Instructions to follow
Lines below that include "左边父类" are the answer; copy each one.

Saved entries
* * * * * * *

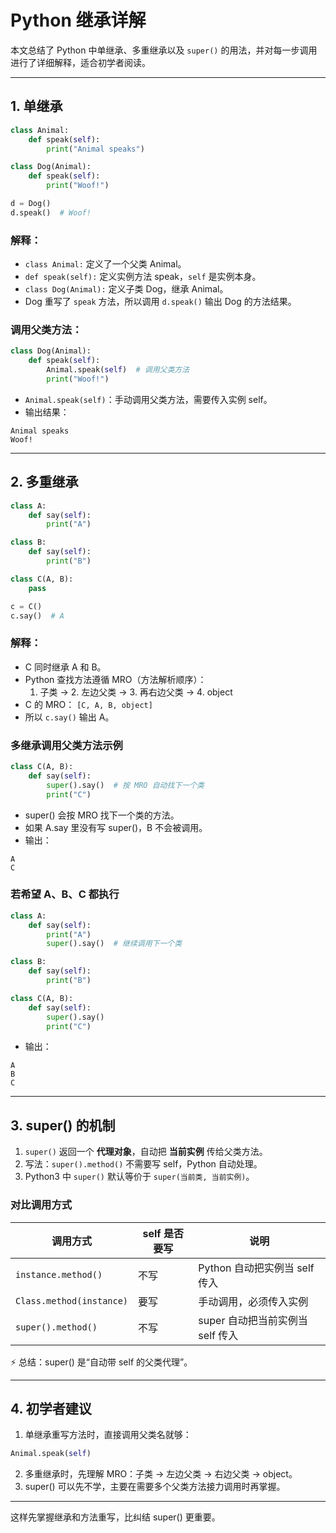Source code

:# Python 继承详解

本文总结了 Python 中单继承、多重继承以及 `super()` 的用法，并对每一步调用进行了详细解释，适合初学者阅读。

---

## 1. 单继承

```python
class Animal:
    def speak(self):
        print("Animal speaks")

class Dog(Animal):
    def speak(self):
        print("Woof!")

d = Dog()
d.speak()  # Woof!
```

### 解释：
- `class Animal:` 定义了一个父类 Animal。
- `def speak(self):` 定义实例方法 speak，`self` 是实例本身。
- `class Dog(Animal):` 定义子类 Dog，继承 Animal。
- Dog 重写了 `speak` 方法，所以调用 `d.speak()` 输出 Dog 的方法结果。

### 调用父类方法：
```python
class Dog(Animal):
    def speak(self):
        Animal.speak(self)  # 调用父类方法
        print("Woof!")
```
- `Animal.speak(self)`：手动调用父类方法，需要传入实例 self。
- 输出结果：
```
Animal speaks
Woof!
```

---

## 2. 多重继承

```python
class A:
    def say(self):
        print("A")

class B:
    def say(self):
        print("B")

class C(A, B):
    pass

c = C()
c.say()  # A
```

### 解释：
- C 同时继承 A 和 B。
- Python 查找方法遵循 MRO（方法解析顺序）：
  1. 子类 → 2. 左边父类 → 3. 再右边父类 → 4. object
- C 的 MRO： `[C, A, B, object]`
- 所以 `c.say()` 输出 A。

### 多继承调用父类方法示例
```python
class C(A, B):
    def say(self):
        super().say()  # 按 MRO 自动找下一个类
        print("C")
```
- super() 会按 MRO 找下一个类的方法。
- 如果 A.say 里没有写 super()，B 不会被调用。
- 输出：
```
A
C
```

### 若希望 A、B、C 都执行
```python
class A:
    def say(self):
        print("A")
        super().say()  # 继续调用下一个类

class B:
    def say(self):
        print("B")

class C(A, B):
    def say(self):
        super().say()
        print("C")
```
- 输出：
```
A
B
C
```

---

## 3. super() 的机制

1. `super()` 返回一个 **代理对象**，自动把 **当前实例** 传给父类方法。
2. 写法：`super().method()` 不需要写 self，Python 自动处理。
3. Python3 中 `super()` 默认等价于 `super(当前类, 当前实例)`。

### 对比调用方式
| 调用方式 | self 是否要写 | 说明 |
|----------|------------|------|
| `instance.method()` | 不写 | Python 自动把实例当 self 传入 |
| `Class.method(instance)` | 要写 | 手动调用，必须传入实例 |
| `super().method()` | 不写 | super 自动把当前实例当 self 传入 |

⚡ 总结：super() 是“自动带 self 的父类代理”。

---

## 4. 初学者建议

1. 单继承重写方法时，直接调用父类名就够：
```python
Animal.speak(self)
```
2. 多重继承时，先理解 MRO：子类 → 左边父类 → 右边父类 → object。
3. super() 可以先不学，主要在需要多个父类方法接力调用时再掌握。

---

这样先掌握继承和方法重写，比纠结 super() 更重要。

* * * * * * *

Response area
  1. 子类 → 2. 左边父类 → 3. 再右边父类 → 4. object
2. 多重继承时，先理解 MRO：子类 → 左边父类 → 右边父类 → object。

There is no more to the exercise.